» **Task to complete**: Write only the number of lines in the entries below that contain the word "bool".

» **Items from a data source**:
+ + + + + + +
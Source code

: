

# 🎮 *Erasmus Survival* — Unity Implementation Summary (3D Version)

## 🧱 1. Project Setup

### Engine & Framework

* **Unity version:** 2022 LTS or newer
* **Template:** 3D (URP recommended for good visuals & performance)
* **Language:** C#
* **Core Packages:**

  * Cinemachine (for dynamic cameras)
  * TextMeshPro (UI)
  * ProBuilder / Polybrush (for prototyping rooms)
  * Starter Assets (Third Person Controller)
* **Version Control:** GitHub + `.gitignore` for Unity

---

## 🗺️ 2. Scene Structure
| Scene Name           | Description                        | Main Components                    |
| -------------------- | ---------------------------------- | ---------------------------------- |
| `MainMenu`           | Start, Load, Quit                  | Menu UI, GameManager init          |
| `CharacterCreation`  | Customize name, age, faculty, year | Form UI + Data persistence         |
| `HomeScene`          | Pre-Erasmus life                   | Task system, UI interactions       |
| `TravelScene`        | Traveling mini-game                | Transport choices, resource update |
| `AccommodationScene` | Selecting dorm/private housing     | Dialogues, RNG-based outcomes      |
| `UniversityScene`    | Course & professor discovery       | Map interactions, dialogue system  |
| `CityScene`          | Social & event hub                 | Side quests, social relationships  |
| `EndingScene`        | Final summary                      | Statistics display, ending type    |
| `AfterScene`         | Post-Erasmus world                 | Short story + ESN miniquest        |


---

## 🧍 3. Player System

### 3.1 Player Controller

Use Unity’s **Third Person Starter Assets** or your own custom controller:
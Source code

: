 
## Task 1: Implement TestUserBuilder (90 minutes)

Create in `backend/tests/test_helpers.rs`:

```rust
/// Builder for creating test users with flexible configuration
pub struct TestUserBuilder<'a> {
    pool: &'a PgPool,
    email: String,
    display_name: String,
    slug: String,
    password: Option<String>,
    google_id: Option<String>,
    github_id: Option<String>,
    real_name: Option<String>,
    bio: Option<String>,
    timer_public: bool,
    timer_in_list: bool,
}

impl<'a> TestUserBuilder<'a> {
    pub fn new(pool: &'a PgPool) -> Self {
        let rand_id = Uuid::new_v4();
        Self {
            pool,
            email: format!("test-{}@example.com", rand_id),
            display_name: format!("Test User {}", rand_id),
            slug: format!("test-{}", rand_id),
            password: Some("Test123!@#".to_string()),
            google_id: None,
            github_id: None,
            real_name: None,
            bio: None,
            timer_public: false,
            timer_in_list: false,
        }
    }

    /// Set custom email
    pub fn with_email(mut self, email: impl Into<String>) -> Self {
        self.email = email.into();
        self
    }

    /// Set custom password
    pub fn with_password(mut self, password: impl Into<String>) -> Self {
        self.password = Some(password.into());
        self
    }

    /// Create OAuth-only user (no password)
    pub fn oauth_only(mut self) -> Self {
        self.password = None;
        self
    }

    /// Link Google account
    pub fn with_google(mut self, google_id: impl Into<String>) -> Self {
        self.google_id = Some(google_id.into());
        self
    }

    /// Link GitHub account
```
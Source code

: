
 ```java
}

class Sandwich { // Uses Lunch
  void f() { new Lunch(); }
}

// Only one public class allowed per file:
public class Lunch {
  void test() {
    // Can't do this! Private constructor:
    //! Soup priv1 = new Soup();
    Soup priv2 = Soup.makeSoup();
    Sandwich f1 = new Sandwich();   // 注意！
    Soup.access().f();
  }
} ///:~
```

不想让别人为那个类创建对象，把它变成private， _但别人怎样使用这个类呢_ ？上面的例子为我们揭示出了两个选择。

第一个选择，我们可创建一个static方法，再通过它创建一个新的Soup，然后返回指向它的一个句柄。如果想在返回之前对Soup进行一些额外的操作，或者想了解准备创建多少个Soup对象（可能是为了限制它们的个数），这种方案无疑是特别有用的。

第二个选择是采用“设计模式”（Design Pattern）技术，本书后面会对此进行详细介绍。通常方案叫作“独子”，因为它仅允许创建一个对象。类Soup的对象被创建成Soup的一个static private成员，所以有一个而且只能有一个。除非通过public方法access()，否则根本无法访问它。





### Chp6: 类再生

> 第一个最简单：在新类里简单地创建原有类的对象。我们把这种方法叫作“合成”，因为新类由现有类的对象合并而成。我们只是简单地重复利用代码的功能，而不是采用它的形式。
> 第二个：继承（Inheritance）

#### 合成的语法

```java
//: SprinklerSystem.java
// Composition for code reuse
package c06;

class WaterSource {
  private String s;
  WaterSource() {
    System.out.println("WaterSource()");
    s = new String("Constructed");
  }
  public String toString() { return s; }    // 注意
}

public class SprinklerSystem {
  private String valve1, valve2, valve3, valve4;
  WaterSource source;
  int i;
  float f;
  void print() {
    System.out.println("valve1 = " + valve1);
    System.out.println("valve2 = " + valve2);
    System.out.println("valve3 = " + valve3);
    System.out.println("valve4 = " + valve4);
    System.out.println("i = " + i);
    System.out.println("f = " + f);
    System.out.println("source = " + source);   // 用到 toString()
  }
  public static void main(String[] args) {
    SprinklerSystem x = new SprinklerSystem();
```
+ + + + + + +
» **Answer to this exercise**: 2